Collected data:
<<<<
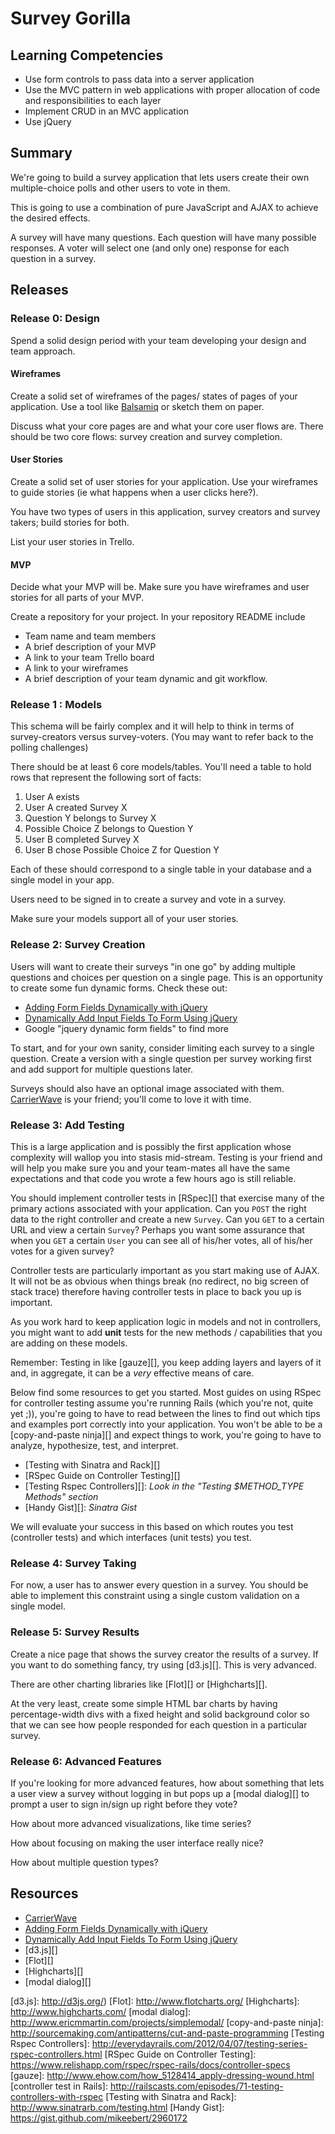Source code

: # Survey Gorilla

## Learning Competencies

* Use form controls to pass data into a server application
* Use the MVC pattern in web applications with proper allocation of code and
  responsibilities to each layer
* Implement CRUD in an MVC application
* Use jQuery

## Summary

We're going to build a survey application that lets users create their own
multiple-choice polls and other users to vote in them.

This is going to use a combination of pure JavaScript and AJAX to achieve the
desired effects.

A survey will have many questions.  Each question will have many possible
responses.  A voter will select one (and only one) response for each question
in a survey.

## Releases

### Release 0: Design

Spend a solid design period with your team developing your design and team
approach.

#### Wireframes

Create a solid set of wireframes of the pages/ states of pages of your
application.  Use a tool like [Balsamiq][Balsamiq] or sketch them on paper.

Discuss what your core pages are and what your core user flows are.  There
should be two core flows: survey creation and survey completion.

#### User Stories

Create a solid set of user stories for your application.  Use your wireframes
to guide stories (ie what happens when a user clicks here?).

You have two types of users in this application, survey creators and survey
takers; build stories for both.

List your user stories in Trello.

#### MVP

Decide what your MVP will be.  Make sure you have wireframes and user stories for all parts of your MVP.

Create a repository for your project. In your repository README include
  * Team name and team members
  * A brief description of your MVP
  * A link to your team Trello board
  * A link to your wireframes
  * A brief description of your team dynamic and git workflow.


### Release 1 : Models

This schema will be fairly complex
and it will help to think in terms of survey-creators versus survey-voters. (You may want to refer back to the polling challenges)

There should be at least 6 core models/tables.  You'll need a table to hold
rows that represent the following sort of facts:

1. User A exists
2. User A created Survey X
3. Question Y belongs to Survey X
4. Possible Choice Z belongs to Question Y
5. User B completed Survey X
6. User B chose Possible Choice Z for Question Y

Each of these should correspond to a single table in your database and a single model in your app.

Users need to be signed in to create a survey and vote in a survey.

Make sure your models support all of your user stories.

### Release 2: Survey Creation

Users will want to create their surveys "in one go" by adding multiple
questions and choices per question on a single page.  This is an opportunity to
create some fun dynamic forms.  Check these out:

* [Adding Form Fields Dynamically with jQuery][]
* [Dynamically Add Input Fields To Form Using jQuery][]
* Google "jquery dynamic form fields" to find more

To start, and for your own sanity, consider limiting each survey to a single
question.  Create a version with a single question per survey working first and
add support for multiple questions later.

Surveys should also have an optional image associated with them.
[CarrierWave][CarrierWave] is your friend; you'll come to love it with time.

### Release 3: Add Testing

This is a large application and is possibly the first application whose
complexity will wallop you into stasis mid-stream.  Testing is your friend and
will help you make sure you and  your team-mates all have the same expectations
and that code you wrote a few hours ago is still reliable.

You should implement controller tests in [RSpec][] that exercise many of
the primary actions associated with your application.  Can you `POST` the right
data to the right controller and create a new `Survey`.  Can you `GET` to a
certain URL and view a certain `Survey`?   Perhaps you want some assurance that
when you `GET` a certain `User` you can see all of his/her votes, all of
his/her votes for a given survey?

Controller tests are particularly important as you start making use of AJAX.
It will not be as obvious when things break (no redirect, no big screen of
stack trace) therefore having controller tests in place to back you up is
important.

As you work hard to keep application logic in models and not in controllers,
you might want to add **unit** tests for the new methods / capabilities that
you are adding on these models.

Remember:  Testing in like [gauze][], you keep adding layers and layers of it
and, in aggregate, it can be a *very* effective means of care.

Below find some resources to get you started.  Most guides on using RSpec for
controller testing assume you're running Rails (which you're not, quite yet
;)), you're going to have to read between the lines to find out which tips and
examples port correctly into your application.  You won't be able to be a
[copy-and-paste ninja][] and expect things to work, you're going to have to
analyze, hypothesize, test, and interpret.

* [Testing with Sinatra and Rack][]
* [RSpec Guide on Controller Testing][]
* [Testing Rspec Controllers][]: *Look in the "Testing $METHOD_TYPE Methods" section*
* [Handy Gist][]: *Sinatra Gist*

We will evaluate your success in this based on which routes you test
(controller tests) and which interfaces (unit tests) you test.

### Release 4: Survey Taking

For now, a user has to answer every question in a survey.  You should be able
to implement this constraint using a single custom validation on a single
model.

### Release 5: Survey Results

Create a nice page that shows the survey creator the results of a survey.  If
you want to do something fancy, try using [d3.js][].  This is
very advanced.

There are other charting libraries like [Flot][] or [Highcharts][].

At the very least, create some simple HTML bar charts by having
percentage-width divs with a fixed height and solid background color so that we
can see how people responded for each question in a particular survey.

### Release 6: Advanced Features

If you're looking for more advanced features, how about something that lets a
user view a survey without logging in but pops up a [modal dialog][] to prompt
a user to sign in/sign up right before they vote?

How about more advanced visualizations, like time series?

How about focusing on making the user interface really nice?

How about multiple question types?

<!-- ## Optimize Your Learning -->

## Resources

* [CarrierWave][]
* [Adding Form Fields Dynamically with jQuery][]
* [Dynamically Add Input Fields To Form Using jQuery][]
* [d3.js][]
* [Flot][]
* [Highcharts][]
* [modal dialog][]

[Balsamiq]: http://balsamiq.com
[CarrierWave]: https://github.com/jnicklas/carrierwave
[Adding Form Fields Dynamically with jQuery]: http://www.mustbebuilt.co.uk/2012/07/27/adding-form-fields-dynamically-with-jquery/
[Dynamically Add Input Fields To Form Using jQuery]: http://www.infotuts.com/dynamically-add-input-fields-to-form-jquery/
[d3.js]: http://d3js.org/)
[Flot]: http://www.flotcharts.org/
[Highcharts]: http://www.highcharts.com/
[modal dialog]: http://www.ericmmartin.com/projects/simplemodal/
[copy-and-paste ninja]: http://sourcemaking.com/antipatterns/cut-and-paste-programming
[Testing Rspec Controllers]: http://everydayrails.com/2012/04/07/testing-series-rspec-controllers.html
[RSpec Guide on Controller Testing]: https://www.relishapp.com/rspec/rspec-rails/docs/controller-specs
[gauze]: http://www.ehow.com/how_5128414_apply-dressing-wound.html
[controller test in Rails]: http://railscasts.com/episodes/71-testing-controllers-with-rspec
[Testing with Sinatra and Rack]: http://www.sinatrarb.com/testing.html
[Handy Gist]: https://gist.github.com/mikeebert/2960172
>>>>
§ **Exercise**
Copy all the lines from the data above that hold the word "gauze".

§ **Worked solution**
Remember:  Testing in like [gauze][], you keep adding layers and layers of it
[gauze]: http://www.ehow.com/how_5128414_apply-dressing-wound.html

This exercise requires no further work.